Can I get Flood Insurance?

Posted: by Matthew J Denehy

I know this article is not very timely as Cyclone Debbie has come and gone and left within its wake devastation and destruction.

My family moved to Lismore when I was 1 year old in 1973. We have seen our fair share of flood. Approx. 35 floods in that time. I have grown up with Lismore and its ability to flood and cause devastation. I remember wading waste deep into businesses, helping wash down the walls and restack the shelves as the water was going down so they could get back into business again as quickly as possible. It stinks, its hard work but it has to be done. Business is resilient…mostly.

It is somewhat disappointing that flood cover is not “just given” to everyone so we can all have that financial protection that is now mainly offered to those who can pay for it.

After the 2011 Floods in Brisbane that caused widespread damage the Government legislated that if an insurer was to provide flood cover the same wording and interpretation was to be used in every policy. So two houses standing side by side damaged by flood waters would be treated equally, not have one insurer say no and another say yes.

Sadly if you didn’t buy a policy including flood cover because it was too expensive, there is little anyone can do for that situation. It’s a case of ‘you get what you pay for’.

If you chose to elect not to take flood cover as some insurers have an opt out mentality like Allianz Insurance does then it’s also hard to argue that one for you.

If you can’t get flood insurance because the risk is simply too great for even an insurer to take on board, this is more of a social issue, being that we love to live near water. Councils have allowed us to build in certain places and are only lately enforcing flood height restrictions for building. So how is it acceptable to force an insurer to take on this risk?

Insurance is all about unforeseen risk, but when the risk is predictable and has happened over time then this doesn’t fit insurance. Mutual & Friendly Societies formed decades ago pooling money to distribute to those society members in need at their time of need. If there wasn’t enough money in the kitty they would increase subscriptions. It’s the same with insurance.

Let’s look at a few case scenarios of people I have engaged over the years about flood insurance:

A couple of years back I quoted a potential clients commercial property insurance. It was operated as a motel and worth approx. $3 million to rebuild. I quoted him $5,500 for his insurance including property damage and liability insurance. Seems reasonable I thought. Then he asked about flood insurance. After discussion with the insurer I received a quotation for $215,000 to cover flood damage to his property for up to $3million. WOW! $5,500 to $215,000. I was flabbergasted!

Then I started thinking. If this building was completed wiped of the face of the earth like in outer Brisbane the insurance company is up for the entire $3 million. Fair or unfair, who would take those odds for less?

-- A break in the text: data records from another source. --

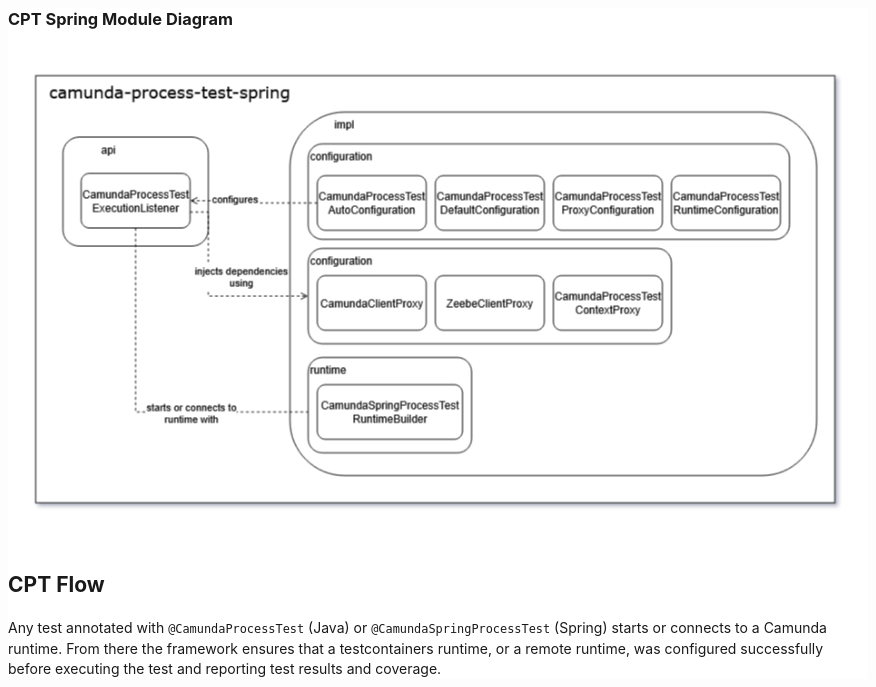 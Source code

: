 ### CPT Spring Module Diagram

![architecture_package_diagram_spring.png](../docs/testing/assets/architecture_package_diagram_spring.png)

## CPT Flow

Any test annotated with `@CamundaProcessTest` (Java) or `@CamundaSpringProcessTest` (Spring) starts or
connects to a Camunda runtime. From there the framework ensures that a testcontainers runtime, or a
remote runtime, was configured successfully before executing the test and reporting test results and coverage.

What if the banks force you to take flood insurance? Well, a caravan park with property worth $1.5million on a river in NSW that does flood had exactly that situation. Prior to that the premium was $5,500, with flood insurance it was $40,000. So to make that commercial purchase they had to factor into their budgets an insurance premium of $40,000.

I heard recently from a friend and business owner Chris Macris from North Coast Stationery in Woodlark Street Lismore who has been through plenty of floods since starting his business in 1983 that he reckons after speaking to fellow business owners there will be at least 15 businesses not reopen their doors. There are always businesses that have only just set up weeks if not months ago that had no cover and the Commonwealth Bank is doing a $2 million refit after the floods and won’t be open for another month.

So what can we do? What is the right answer? Should we legislate so that everyone pays into a central fund for these catastrophes and take the matter out of the hands of the insurers and their risk profiling?

If so does this only affect the tax payer as this is the only way to collect funds for the Government?

Let’s think for a second…

• 1.5% Medicare Levy
• Emergency Service Levy that was imposed on all insurance in NSW which has now been cancelled
• Fire Services Levy which is now being removed as at 1st July 2017 in NSW

Do we now need a 1% disaster levy across all property & business which is kept in a central fund managed by an external organisation responsible to the Government, exactly like we have with the Terrorism levy that exists and not many people know does.